Data from the period before the latest escalation also showed the scale of dependence on this waterway. About 38 per cent of global seaborne crude oil trade, 29 per cent of liquefied petroleum gas trade, and 19 per cent each of liquefied natural gas and refined oil products passed through the strait.
“The resulting ripple effects go far beyond the region, affecting energy markets, maritime transport and global supply chains,” the report said.
Shipping Disruptions Raise Economic Concerns

UNCTAD’s analysis suggests that recent military tensions have already begun affecting shipping activity in the area. Since February 28, when the first strikes against Iran were launched by the US and Israel, ship traffic through the Strait of Hormuz has reportedly fallen by 97 per cent.
This disruption could have broad economic consequences, particularly because the waterway is also a major route for fertiliser shipments. Around one-third of the global seaborne fertiliser trade, or roughly 16 million tonnes annually, passes through the strait. “Higher energy, fertiliser and transport costs – including freight rates, bunker fuel prices and insurance premiums – may increase food costs and intensify cost-of-living pressures, particularly for the most vulnerable,” the report said.
Asia Faces The Greatest Energy Supply Risk

The impact of any prolonged disruption is expected to be felt most strongly in Asia, which relies heavily on energy shipments through the Strait of Hormuz. In 2024, about 84 per cent of the 14.3 million barrels of crude oil per day transported through the strait were destined for Asian markets, while only 16 per cent went to Europe and other regions.

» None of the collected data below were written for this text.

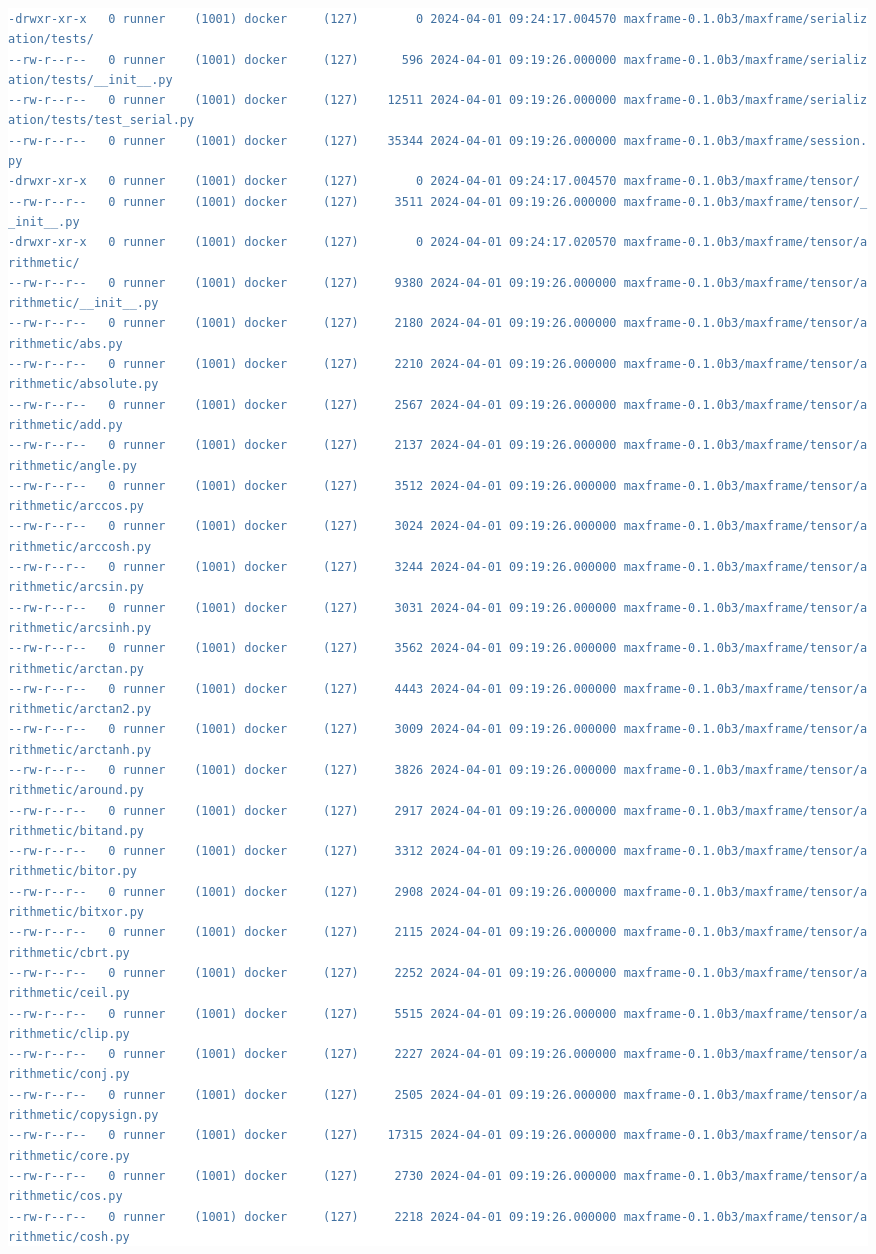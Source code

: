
 ```diff
-drwxr-xr-x   0 runner    (1001) docker     (127)        0 2024-04-01 09:24:17.004570 maxframe-0.1.0b3/maxframe/serialization/tests/
--rw-r--r--   0 runner    (1001) docker     (127)      596 2024-04-01 09:19:26.000000 maxframe-0.1.0b3/maxframe/serialization/tests/__init__.py
--rw-r--r--   0 runner    (1001) docker     (127)    12511 2024-04-01 09:19:26.000000 maxframe-0.1.0b3/maxframe/serialization/tests/test_serial.py
--rw-r--r--   0 runner    (1001) docker     (127)    35344 2024-04-01 09:19:26.000000 maxframe-0.1.0b3/maxframe/session.py
-drwxr-xr-x   0 runner    (1001) docker     (127)        0 2024-04-01 09:24:17.004570 maxframe-0.1.0b3/maxframe/tensor/
--rw-r--r--   0 runner    (1001) docker     (127)     3511 2024-04-01 09:19:26.000000 maxframe-0.1.0b3/maxframe/tensor/__init__.py
-drwxr-xr-x   0 runner    (1001) docker     (127)        0 2024-04-01 09:24:17.020570 maxframe-0.1.0b3/maxframe/tensor/arithmetic/
--rw-r--r--   0 runner    (1001) docker     (127)     9380 2024-04-01 09:19:26.000000 maxframe-0.1.0b3/maxframe/tensor/arithmetic/__init__.py
--rw-r--r--   0 runner    (1001) docker     (127)     2180 2024-04-01 09:19:26.000000 maxframe-0.1.0b3/maxframe/tensor/arithmetic/abs.py
--rw-r--r--   0 runner    (1001) docker     (127)     2210 2024-04-01 09:19:26.000000 maxframe-0.1.0b3/maxframe/tensor/arithmetic/absolute.py
--rw-r--r--   0 runner    (1001) docker     (127)     2567 2024-04-01 09:19:26.000000 maxframe-0.1.0b3/maxframe/tensor/arithmetic/add.py
--rw-r--r--   0 runner    (1001) docker     (127)     2137 2024-04-01 09:19:26.000000 maxframe-0.1.0b3/maxframe/tensor/arithmetic/angle.py
--rw-r--r--   0 runner    (1001) docker     (127)     3512 2024-04-01 09:19:26.000000 maxframe-0.1.0b3/maxframe/tensor/arithmetic/arccos.py
--rw-r--r--   0 runner    (1001) docker     (127)     3024 2024-04-01 09:19:26.000000 maxframe-0.1.0b3/maxframe/tensor/arithmetic/arccosh.py
--rw-r--r--   0 runner    (1001) docker     (127)     3244 2024-04-01 09:19:26.000000 maxframe-0.1.0b3/maxframe/tensor/arithmetic/arcsin.py
--rw-r--r--   0 runner    (1001) docker     (127)     3031 2024-04-01 09:19:26.000000 maxframe-0.1.0b3/maxframe/tensor/arithmetic/arcsinh.py
--rw-r--r--   0 runner    (1001) docker     (127)     3562 2024-04-01 09:19:26.000000 maxframe-0.1.0b3/maxframe/tensor/arithmetic/arctan.py
--rw-r--r--   0 runner    (1001) docker     (127)     4443 2024-04-01 09:19:26.000000 maxframe-0.1.0b3/maxframe/tensor/arithmetic/arctan2.py
--rw-r--r--   0 runner    (1001) docker     (127)     3009 2024-04-01 09:19:26.000000 maxframe-0.1.0b3/maxframe/tensor/arithmetic/arctanh.py
--rw-r--r--   0 runner    (1001) docker     (127)     3826 2024-04-01 09:19:26.000000 maxframe-0.1.0b3/maxframe/tensor/arithmetic/around.py
--rw-r--r--   0 runner    (1001) docker     (127)     2917 2024-04-01 09:19:26.000000 maxframe-0.1.0b3/maxframe/tensor/arithmetic/bitand.py
--rw-r--r--   0 runner    (1001) docker     (127)     3312 2024-04-01 09:19:26.000000 maxframe-0.1.0b3/maxframe/tensor/arithmetic/bitor.py
--rw-r--r--   0 runner    (1001) docker     (127)     2908 2024-04-01 09:19:26.000000 maxframe-0.1.0b3/maxframe/tensor/arithmetic/bitxor.py
--rw-r--r--   0 runner    (1001) docker     (127)     2115 2024-04-01 09:19:26.000000 maxframe-0.1.0b3/maxframe/tensor/arithmetic/cbrt.py
--rw-r--r--   0 runner    (1001) docker     (127)     2252 2024-04-01 09:19:26.000000 maxframe-0.1.0b3/maxframe/tensor/arithmetic/ceil.py
--rw-r--r--   0 runner    (1001) docker     (127)     5515 2024-04-01 09:19:26.000000 maxframe-0.1.0b3/maxframe/tensor/arithmetic/clip.py
--rw-r--r--   0 runner    (1001) docker     (127)     2227 2024-04-01 09:19:26.000000 maxframe-0.1.0b3/maxframe/tensor/arithmetic/conj.py
--rw-r--r--   0 runner    (1001) docker     (127)     2505 2024-04-01 09:19:26.000000 maxframe-0.1.0b3/maxframe/tensor/arithmetic/copysign.py
--rw-r--r--   0 runner    (1001) docker     (127)    17315 2024-04-01 09:19:26.000000 maxframe-0.1.0b3/maxframe/tensor/arithmetic/core.py
--rw-r--r--   0 runner    (1001) docker     (127)     2730 2024-04-01 09:19:26.000000 maxframe-0.1.0b3/maxframe/tensor/arithmetic/cos.py
--rw-r--r--   0 runner    (1001) docker     (127)     2218 2024-04-01 09:19:26.000000 maxframe-0.1.0b3/maxframe/tensor/arithmetic/cosh.py
```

Similarly, nearly 83 per cent of the 10.4 billion cubic feet of liquefied natural gas shipped daily through the waterway was bound for Asia.
UN Secretary-General António Guterres’s spokesperson Stéphane Dujarric said the UNCTAD analysis highlights “significant risks to global trade and development”.

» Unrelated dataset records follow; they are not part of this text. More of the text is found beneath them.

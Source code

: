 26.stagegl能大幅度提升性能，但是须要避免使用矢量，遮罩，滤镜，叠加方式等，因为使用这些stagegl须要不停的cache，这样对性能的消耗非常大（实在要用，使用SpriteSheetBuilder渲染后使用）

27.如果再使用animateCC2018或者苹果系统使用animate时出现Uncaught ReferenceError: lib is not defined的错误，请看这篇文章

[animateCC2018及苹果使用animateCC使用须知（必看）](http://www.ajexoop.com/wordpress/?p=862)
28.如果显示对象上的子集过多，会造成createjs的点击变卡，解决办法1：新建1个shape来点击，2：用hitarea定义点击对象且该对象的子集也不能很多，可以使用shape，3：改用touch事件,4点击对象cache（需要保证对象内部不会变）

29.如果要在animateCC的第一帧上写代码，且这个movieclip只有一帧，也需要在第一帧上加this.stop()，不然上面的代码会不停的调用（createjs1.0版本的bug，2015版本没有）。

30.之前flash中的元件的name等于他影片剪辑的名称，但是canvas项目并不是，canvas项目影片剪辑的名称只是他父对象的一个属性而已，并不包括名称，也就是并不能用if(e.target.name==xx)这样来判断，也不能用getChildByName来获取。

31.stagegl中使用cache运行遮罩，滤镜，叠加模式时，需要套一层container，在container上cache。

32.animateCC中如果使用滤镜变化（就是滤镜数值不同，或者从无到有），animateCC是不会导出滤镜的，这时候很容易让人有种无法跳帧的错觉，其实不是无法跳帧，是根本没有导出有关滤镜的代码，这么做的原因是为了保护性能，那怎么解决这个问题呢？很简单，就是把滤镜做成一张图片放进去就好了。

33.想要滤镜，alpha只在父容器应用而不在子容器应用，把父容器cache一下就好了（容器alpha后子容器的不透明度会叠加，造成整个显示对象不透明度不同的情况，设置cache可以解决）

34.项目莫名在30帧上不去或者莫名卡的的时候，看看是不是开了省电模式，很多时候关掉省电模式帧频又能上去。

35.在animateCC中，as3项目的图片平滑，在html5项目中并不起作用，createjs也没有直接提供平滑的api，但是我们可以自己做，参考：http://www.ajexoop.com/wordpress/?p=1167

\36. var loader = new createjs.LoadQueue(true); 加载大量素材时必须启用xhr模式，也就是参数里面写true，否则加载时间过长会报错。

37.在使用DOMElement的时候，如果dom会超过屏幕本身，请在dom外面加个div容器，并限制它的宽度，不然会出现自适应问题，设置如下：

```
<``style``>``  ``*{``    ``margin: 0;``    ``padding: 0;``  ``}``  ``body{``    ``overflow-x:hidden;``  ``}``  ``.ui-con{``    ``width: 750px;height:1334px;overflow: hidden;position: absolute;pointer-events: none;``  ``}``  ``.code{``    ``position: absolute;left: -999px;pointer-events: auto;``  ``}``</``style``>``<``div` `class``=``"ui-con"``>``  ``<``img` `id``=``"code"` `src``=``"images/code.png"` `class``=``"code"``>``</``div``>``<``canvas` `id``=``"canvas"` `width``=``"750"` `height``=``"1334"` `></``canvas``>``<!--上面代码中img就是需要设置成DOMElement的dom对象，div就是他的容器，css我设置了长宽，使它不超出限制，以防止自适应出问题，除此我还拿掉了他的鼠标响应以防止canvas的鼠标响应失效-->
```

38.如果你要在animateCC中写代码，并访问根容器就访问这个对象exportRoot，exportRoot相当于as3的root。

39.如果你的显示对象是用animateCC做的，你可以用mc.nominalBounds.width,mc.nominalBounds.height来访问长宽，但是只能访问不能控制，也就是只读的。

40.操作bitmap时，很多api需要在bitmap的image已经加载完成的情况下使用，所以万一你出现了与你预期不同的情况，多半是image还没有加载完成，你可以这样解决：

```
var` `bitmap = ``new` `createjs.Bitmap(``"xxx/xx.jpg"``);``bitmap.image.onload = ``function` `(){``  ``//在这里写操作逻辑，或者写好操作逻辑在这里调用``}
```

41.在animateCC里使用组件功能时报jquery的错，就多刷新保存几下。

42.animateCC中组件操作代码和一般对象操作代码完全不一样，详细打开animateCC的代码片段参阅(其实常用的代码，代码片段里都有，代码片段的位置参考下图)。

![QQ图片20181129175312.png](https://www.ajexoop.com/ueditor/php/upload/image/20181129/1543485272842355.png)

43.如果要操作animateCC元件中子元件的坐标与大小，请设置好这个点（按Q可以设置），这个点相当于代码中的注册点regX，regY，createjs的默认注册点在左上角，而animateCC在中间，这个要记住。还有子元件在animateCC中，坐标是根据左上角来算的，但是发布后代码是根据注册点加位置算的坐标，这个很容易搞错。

Developing Economies Could Face Greater Pressure

The UN agency warned that the consequences may be especially severe for developing countries that are already grappling with high debt levels and limited fiscal flexibility. “Economic impacts, both globally and for the region, will depend on the duration, intensity and geographic scope of the tensions. Continued monitoring is essential to assess evolving risks and their potential impacts,” UNCTAD said.
“When oil prices go up, food prices often go up. When gas prices go up, fertiliser prices often go up,” it said. The report added that many developing economies already face constrained access to finance and heavy debt servicing burdens. In such a situation, rising energy and food costs could further strain public finances and household budgets.
“The current shock comes at a time when many developing economies struggle to service their debt, face a tightening of fiscal space and limited capacity to absorb new price shocks,” it notes.